* [TASK ITEM]:
Using the records below, output the stretch that opens with the line containing "Predictably the defense" and closes with the line containing "Rather than echo", exactly and including both lines, with nothing more.

Start of PROVIDED ENTRIES

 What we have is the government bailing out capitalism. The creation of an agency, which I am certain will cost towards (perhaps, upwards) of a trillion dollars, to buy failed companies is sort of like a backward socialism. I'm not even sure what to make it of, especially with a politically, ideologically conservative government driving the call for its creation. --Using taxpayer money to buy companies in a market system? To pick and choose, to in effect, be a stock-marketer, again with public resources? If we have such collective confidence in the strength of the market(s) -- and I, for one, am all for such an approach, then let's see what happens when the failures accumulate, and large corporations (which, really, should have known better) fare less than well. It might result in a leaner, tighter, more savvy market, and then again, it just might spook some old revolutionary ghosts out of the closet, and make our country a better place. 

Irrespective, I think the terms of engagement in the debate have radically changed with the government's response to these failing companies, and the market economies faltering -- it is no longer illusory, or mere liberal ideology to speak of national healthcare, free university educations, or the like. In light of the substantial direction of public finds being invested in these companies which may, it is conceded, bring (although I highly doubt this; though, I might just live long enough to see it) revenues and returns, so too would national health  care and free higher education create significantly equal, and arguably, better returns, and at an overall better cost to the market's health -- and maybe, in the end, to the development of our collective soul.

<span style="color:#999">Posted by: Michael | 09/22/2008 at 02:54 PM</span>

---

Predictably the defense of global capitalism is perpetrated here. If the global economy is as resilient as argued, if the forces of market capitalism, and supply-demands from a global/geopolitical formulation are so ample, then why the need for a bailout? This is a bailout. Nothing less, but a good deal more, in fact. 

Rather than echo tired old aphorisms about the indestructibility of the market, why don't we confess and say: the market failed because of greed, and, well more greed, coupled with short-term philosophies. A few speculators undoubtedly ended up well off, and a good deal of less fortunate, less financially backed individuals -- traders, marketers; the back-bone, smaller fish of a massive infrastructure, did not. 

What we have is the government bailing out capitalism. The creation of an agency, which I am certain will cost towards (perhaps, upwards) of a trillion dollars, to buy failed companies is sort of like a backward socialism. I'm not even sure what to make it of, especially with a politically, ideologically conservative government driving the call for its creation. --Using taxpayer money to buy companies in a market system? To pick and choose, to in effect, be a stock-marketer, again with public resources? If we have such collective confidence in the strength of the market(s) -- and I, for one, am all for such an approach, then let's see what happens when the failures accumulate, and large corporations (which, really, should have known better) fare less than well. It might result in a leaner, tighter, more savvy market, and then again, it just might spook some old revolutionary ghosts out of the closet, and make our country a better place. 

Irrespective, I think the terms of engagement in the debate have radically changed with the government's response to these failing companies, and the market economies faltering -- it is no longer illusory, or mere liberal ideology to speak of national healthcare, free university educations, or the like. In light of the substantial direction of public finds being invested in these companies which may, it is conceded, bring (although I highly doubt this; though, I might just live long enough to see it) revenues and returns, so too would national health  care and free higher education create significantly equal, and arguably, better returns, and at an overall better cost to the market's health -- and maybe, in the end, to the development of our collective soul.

End of PROVIDED ENTRIES

* [ANSWER FOR THE TASK]:
Predictably the defense of global capitalism is perpetrated here. If the global economy is as resilient as argued, if the forces of market capitalism, and supply-demands from a global/geopolitical formulation are so ample, then why the need for a bailout? This is a bailout. Nothing less, but a good deal more, in fact. 

Rather than echo tired old aphorisms about the indestructibility of the market, why don't we confess and say: the market failed because of greed, and, well more greed, coupled with short-term philosophies. A few speculators undoubtedly ended up well off, and a good deal of less fortunate, less financially backed individuals -- traders, marketers; the back-bone, smaller fish of a massive infrastructure, did not. 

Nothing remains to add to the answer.